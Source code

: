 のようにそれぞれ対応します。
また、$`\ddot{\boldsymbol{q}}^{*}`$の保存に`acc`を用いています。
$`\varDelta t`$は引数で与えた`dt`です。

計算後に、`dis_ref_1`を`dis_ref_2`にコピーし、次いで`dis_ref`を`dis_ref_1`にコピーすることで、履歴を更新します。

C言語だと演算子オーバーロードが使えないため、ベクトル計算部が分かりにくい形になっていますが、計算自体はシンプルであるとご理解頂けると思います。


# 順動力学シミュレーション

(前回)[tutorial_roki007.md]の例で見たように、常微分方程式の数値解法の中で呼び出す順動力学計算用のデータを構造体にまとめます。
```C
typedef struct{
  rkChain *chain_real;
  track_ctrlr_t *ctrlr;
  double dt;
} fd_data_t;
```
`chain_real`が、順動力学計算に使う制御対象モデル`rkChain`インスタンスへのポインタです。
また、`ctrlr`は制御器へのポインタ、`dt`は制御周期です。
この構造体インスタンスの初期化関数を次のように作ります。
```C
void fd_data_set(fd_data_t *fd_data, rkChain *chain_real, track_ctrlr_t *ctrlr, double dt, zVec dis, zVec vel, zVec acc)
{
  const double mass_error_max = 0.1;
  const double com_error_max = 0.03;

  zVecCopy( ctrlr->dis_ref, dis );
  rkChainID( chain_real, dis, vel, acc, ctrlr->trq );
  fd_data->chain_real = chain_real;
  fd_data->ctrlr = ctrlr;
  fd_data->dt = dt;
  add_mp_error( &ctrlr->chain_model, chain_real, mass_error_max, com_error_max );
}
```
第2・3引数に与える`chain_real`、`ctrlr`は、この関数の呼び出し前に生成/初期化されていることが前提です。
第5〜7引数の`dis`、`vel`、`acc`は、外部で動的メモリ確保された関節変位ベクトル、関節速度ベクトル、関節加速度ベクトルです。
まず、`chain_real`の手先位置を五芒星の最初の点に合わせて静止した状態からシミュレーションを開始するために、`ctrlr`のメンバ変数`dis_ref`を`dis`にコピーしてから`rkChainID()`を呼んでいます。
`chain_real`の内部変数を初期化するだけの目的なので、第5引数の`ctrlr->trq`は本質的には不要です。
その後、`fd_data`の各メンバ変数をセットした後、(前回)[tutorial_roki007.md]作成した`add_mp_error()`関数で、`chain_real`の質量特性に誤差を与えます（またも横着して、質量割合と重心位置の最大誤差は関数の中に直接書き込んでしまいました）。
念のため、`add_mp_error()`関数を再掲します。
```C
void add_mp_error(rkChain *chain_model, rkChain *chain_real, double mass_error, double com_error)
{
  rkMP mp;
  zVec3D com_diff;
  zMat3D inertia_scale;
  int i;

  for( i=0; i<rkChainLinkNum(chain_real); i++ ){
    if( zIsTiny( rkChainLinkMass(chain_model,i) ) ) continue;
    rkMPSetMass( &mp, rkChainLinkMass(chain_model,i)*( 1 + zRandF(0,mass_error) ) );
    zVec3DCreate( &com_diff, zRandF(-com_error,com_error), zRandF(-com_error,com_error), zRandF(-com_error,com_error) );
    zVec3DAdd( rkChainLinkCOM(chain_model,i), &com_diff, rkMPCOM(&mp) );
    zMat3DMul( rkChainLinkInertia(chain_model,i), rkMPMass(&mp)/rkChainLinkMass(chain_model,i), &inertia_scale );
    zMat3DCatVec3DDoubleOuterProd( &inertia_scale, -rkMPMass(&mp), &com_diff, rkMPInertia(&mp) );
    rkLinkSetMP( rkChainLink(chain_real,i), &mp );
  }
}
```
• • •
▶ [WHAT YOU ARE ASKED TO DO]: In the records above, find each line that mentions the word "zRandF", and copy it.

▶ [OUTPUT FOR THIS TASK]:
    rkMPSetMass( &mp, rkChainLinkMass(chain_model,i)*( 1 + zRandF(0,mass_error) ) );
    zVec3DCreate( &com_diff, zRandF(-com_error,com_error), zRandF(-com_error,com_error), zRandF(-com_error,com_error) );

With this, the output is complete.